- **REQUIRED WORK**
Only lines containing "need" belong in the answer, each copied from the entries below.

========

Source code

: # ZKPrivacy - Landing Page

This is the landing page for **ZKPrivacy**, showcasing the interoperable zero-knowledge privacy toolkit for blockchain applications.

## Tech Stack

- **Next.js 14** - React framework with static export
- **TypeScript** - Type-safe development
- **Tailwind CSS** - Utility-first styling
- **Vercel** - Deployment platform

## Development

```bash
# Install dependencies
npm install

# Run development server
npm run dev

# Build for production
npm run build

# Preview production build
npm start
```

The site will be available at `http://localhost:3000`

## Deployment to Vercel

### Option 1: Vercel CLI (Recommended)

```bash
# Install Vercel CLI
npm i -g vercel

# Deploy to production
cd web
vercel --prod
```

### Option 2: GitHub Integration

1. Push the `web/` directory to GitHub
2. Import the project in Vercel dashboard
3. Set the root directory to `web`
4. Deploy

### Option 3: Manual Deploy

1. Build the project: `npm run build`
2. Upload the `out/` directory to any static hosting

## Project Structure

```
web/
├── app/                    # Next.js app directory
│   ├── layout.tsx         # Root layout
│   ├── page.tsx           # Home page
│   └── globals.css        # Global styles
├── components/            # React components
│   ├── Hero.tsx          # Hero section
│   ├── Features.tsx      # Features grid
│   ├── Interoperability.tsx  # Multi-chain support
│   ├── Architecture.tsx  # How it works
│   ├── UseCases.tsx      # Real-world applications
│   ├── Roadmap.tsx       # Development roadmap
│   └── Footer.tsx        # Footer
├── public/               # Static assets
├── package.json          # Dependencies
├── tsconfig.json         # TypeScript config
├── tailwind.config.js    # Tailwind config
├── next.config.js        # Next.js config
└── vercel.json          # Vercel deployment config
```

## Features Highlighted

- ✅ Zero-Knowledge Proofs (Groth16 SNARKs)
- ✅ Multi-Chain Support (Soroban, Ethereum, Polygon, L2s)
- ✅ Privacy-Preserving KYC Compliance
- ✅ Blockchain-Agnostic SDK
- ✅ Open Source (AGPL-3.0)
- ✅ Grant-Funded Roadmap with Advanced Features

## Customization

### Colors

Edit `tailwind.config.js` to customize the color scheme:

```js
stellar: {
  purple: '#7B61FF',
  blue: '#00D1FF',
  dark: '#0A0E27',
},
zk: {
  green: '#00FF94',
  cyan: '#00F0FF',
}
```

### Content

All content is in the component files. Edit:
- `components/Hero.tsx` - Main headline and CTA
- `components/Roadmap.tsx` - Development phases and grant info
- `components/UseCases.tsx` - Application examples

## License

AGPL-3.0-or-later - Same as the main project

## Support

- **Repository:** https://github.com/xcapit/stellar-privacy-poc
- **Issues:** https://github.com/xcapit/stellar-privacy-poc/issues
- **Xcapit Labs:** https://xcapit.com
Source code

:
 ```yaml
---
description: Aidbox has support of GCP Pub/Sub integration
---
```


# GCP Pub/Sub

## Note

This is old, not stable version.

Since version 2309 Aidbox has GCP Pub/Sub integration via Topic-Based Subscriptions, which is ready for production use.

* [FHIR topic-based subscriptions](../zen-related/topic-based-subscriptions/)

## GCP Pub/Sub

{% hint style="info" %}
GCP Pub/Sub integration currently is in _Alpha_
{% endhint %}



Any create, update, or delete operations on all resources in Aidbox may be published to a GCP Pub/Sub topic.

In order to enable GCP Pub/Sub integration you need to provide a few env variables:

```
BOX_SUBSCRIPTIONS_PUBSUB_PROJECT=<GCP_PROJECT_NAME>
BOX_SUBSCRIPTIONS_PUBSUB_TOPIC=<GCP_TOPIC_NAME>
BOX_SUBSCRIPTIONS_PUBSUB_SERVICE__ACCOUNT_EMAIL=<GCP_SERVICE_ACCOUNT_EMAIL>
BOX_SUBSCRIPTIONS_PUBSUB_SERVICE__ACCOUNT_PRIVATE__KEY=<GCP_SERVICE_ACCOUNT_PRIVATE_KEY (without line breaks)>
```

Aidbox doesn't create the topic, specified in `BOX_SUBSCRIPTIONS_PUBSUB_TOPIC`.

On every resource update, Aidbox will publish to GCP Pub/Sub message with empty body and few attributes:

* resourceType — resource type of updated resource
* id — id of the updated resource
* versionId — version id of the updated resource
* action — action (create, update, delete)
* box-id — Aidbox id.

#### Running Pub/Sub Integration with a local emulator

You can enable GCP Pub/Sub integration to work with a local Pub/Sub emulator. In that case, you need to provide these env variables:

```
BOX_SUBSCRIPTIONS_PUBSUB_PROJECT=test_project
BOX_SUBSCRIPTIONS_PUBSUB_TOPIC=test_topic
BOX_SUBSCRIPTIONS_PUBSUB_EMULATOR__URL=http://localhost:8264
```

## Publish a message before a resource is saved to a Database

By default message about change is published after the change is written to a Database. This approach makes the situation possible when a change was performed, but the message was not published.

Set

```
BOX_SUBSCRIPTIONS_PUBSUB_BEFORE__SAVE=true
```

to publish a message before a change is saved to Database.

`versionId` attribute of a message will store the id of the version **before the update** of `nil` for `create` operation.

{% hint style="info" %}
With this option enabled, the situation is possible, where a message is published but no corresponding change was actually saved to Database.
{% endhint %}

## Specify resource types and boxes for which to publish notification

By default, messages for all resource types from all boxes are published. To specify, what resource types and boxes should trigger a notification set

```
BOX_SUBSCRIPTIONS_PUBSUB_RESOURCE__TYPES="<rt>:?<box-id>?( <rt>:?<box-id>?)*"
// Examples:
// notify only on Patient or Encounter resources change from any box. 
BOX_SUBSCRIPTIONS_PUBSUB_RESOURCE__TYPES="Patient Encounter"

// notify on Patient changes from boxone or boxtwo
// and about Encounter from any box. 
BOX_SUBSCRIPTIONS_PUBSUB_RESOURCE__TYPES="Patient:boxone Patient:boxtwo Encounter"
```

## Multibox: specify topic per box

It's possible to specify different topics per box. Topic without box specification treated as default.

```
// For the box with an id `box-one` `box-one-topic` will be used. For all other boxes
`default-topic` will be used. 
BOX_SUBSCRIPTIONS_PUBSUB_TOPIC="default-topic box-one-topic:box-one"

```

========

- **RESPONSE TO THE TASK**
In order to enable GCP Pub/Sub integration you need to provide a few env variables:
You can enable GCP Pub/Sub integration to work with a local Pub/Sub emulator. In that case, you need to provide these env variables:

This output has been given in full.